Observers are calling it the "oatmeal wars," but it has nothing to do with that traditional confrontation between Mom and Junior at the breakfast table.

This one involves some of America's largest cereal-food companies and, just as their fight for oatmeal markets gets serious, it turns out that U.S. farmers are not growing enough oats to keep the corporate armies marching.

As a result, the battle for breakfast primacy hinges partially on imported oats, a curiosity in a nation of such abundance that more than 69 million acres of cropland were removed from production last year to curtail grain surpluses.

Continuing a trend that began about 1982, the United States is expected in the next year to import more than 30 million bushels of oats to fill the gap left by American farmers, according to Agriculture Department forecasts.

How can it be that 30 million bushels of imported oats will be needed by a nation that boasts of its ability to grow virtually any amount of any grain at the drop of a seed?

Several factors are involved, but the quickest easy answer is that the federal farm program, which is supposed to keep basic foods in steady supply, has spurred farmers to abandon oats and grow other commodities that fetch higher subsidies.

This situation evolved from the farm program adopted by Congress in 1985. Although oats and barley, a similar small grain, yield about the same amount per acre and can be grown in the same conditions, Congress decreed a major difference.

The subsidy for a bushel of barley was set $1 higher than that for oats, so farmers do not hesitate: They plant barley.

As a result, barley is in surplus, so much so that the government is subsidizing barley exports.
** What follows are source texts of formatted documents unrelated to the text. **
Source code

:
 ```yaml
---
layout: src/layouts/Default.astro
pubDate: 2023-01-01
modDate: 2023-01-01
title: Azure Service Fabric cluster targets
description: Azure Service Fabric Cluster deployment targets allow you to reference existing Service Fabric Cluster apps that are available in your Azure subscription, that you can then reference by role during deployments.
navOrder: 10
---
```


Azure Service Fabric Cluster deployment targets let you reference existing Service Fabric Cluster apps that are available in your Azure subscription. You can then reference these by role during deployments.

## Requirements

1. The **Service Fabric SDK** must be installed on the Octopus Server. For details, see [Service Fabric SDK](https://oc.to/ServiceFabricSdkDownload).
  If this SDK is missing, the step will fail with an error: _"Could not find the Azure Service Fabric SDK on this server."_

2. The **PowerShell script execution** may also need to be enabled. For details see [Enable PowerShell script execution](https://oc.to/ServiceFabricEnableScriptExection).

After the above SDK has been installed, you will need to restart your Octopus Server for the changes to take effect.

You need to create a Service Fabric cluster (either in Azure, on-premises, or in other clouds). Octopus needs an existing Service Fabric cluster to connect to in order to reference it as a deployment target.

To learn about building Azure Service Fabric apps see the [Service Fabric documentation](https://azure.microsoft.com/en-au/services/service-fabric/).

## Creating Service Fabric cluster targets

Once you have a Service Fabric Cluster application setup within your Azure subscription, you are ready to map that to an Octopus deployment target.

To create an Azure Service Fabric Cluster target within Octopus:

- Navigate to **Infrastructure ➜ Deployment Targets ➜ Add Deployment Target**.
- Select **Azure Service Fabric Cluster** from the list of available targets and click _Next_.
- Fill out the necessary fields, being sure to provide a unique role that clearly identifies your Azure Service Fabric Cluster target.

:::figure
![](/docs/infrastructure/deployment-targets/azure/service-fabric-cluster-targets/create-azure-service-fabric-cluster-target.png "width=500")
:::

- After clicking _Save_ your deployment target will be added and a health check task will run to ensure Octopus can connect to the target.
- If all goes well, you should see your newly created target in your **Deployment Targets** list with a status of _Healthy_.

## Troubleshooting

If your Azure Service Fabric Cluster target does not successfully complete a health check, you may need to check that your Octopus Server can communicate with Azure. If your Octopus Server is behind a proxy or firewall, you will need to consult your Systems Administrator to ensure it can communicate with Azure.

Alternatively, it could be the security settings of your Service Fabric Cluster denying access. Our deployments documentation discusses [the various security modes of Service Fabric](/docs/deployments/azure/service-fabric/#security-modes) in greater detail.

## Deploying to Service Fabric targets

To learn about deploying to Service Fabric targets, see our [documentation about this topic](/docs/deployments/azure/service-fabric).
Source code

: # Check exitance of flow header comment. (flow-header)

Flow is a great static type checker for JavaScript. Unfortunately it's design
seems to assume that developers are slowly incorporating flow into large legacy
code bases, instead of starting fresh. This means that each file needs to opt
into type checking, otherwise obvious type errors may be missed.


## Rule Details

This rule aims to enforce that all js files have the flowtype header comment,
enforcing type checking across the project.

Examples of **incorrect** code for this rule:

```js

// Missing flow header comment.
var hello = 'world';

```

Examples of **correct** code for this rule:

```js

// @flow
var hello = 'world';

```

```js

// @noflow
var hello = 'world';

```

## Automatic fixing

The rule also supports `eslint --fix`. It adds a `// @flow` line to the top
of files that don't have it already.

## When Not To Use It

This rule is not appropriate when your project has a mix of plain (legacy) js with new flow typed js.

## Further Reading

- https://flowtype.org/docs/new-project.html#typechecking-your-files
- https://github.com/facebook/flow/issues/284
Nearly 5 million metric tons of U.S. barley have been sold overseas since April 1986, with recent subsidies at about $55 a ton to help move the surplus.

The tight supply picture has pushed oats prices to more than $2 a bushel in recent weeks -- more than double the price several years ago -- and intensified competition among processers for available stocks.

In an effort to correct the imbalance, Congress altered the oats program slightly last month in its budget reconciliation, although it is not clear that the changes will lead soon to self-sufficiency in oats.

"Both producers and the cereal companies asked us to do what we did to get some additional oats into production," said Rep. Dan Glickman (D-Kan.), chairman of the House feed grain subcommittee. "The companies were worried about reliance on imported oats . . . but I don't think {the changes} will have a monumental impact."

USDA economists Linwood A. Hoffman and Philip W. Sronce, in a study published last summer, reported that the oats picture has changed dramatically as American farming habits have changed since World War II. A major change, of course, is that the tractor, powered by petroleum, has supplanted the horse, powered by oats.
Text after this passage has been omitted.